▼

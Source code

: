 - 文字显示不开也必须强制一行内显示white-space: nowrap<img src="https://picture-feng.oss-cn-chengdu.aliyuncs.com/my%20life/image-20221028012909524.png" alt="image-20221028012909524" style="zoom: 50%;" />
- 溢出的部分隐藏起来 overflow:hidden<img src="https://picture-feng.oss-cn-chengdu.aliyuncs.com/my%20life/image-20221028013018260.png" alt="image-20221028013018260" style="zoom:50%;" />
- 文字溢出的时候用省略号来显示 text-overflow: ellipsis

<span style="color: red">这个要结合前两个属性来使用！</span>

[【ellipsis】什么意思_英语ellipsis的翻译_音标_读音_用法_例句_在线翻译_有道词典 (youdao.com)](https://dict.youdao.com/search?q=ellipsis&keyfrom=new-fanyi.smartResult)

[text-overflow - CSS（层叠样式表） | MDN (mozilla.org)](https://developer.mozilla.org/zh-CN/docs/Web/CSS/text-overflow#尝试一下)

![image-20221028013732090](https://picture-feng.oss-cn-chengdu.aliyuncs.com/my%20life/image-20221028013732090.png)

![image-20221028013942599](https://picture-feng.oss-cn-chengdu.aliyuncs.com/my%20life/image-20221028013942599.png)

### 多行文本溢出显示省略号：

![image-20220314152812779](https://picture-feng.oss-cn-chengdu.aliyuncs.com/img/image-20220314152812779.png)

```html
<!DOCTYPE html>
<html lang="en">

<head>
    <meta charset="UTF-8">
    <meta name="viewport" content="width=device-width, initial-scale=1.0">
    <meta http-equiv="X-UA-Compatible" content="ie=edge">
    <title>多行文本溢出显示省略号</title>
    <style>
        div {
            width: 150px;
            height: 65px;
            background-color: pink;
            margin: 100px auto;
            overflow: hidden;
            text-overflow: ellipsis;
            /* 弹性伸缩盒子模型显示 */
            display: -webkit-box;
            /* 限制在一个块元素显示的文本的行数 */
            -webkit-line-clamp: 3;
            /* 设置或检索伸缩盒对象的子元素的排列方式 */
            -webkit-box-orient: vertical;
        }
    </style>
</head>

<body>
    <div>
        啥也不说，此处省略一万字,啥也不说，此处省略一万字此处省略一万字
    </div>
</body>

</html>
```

▲

Recite the full listing above exactly.

OUTPUT FOR THIS EXERCISE ▸
Source code

: - 文字显示不开也必须强制一行内显示white-space: nowrap<img src="https://picture-feng.oss-cn-chengdu.aliyuncs.com/my%20life/image-20221028012909524.png" alt="image-20221028012909524" style="zoom: 50%;" />
- 溢出的部分隐藏起来 overflow:hidden<img src="https://picture-feng.oss-cn-chengdu.aliyuncs.com/my%20life/image-20221028013018260.png" alt="image-20221028013018260" style="zoom:50%;" />
- 文字溢出的时候用省略号来显示 text-overflow: ellipsis

<span style="color: red">这个要结合前两个属性来使用！</span>

[【ellipsis】什么意思_英语ellipsis的翻译_音标_读音_用法_例句_在线翻译_有道词典 (youdao.com)](https://dict.youdao.com/search?q=ellipsis&keyfrom=new-fanyi.smartResult)

[text-overflow - CSS（层叠样式表） | MDN (mozilla.org)](https://developer.mozilla.org/zh-CN/docs/Web/CSS/text-overflow#尝试一下)

![image-20221028013732090](https://picture-feng.oss-cn-chengdu.aliyuncs.com/my%20life/image-20221028013732090.png)

![image-20221028013942599](https://picture-feng.oss-cn-chengdu.aliyuncs.com/my%20life/image-20221028013942599.png)

### 多行文本溢出显示省略号：

![image-20220314152812779](https://picture-feng.oss-cn-chengdu.aliyuncs.com/img/image-20220314152812779.png)

```html
<!DOCTYPE html>
<html lang="en">

<head>
    <meta charset="UTF-8">
    <meta name="viewport" content="width=device-width, initial-scale=1.0">
    <meta http-equiv="X-UA-Compatible" content="ie=edge">
    <title>多行文本溢出显示省略号</title>
    <style>
        div {
            width: 150px;
            height: 65px;
            background-color: pink;
            margin: 100px auto;
            overflow: hidden;
            text-overflow: ellipsis;
            /* 弹性伸缩盒子模型显示 */
            display: -webkit-box;
            /* 限制在一个块元素显示的文本的行数 */
            -webkit-line-clamp: 3;
            /* 设置或检索伸缩盒对象的子元素的排列方式 */
            -webkit-box-orient: vertical;
        }
    </style>
</head>

<body>
    <div>
        啥也不说，此处省略一万字,啥也不说，此处省略一万字此处省略一万字
    </div>
</body>

</html>
```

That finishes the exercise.